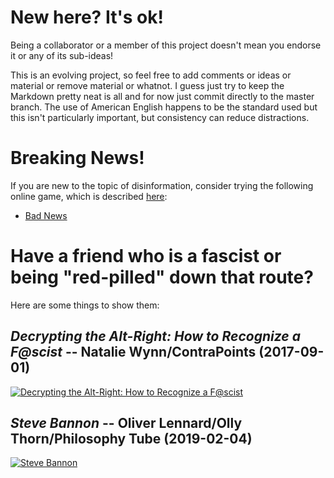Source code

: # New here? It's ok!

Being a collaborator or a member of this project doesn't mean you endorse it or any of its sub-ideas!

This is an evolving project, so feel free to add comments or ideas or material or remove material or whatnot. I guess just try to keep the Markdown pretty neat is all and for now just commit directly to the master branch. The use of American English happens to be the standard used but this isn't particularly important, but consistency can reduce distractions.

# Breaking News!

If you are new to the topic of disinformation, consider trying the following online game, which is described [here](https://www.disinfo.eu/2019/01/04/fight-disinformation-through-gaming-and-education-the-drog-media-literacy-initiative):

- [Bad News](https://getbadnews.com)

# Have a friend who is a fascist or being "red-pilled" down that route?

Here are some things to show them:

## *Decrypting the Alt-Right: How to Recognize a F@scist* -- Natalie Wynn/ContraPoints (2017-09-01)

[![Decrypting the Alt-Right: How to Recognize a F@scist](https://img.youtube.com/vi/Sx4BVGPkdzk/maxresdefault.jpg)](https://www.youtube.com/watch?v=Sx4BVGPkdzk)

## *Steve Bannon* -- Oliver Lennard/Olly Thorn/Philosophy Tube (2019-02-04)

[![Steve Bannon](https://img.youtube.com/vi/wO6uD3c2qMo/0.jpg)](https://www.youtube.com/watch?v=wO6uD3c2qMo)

- - - - -

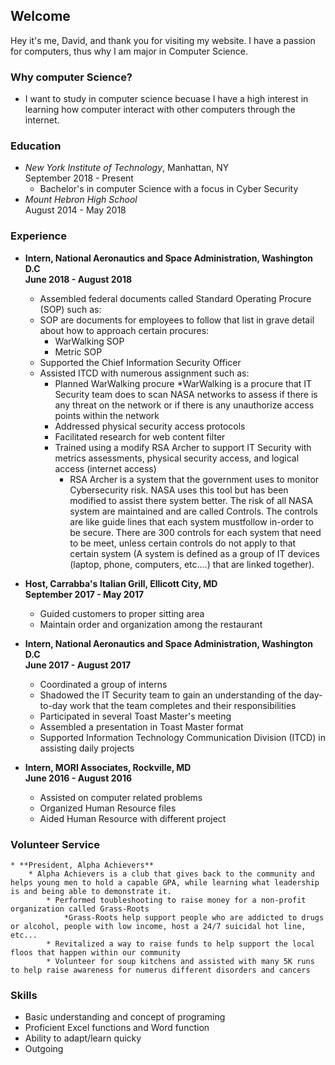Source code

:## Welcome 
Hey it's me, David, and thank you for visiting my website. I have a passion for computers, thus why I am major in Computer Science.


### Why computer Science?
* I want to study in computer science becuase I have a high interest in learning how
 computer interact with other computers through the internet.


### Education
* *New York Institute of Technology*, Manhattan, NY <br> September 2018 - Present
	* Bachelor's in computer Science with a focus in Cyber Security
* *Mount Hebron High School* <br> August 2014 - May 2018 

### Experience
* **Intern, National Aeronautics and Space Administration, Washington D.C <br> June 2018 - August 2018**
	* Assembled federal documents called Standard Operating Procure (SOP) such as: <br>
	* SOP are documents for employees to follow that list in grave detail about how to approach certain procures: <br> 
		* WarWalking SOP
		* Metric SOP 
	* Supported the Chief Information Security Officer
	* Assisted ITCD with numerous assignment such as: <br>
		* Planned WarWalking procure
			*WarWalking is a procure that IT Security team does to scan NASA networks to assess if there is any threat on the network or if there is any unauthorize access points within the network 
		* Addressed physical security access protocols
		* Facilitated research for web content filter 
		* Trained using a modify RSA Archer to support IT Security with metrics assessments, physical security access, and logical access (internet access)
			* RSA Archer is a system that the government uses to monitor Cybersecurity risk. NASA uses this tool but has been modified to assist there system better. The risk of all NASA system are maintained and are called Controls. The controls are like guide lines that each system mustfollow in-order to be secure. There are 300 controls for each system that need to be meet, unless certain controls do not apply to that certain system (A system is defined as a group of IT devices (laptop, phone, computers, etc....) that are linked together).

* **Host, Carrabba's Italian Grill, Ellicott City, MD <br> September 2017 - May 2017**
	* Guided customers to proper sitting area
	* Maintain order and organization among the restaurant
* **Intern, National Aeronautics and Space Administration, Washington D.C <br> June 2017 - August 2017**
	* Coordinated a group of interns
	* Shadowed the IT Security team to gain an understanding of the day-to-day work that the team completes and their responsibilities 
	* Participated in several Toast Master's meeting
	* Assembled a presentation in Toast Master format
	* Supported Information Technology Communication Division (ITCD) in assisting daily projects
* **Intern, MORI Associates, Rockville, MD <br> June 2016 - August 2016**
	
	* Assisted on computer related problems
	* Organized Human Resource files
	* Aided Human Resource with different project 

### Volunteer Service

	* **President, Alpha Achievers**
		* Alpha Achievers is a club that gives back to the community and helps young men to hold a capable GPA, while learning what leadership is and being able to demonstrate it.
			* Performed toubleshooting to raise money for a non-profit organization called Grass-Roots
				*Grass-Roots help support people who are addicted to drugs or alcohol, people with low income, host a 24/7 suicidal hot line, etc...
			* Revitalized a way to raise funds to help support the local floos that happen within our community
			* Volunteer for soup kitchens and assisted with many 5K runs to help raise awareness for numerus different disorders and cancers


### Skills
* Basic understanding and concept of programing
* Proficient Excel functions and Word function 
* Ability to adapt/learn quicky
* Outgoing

- - - - -

__How to complete this task__:
A word-for-word copy of the lines above from the one with "- August 2018**" through the one with "Information Security Officer", inclusive, is the only output wanted.

__Final answer__:
* **Intern, National Aeronautics and Space Administration, Washington D.C <br> June 2018 - August 2018**
	* Assembled federal documents called Standard Operating Procure (SOP) such as: <br>
	* SOP are documents for employees to follow that list in grave detail about how to approach certain procures: <br> 
		* WarWalking SOP
		* Metric SOP 
	* Supported the Chief Information Security Officer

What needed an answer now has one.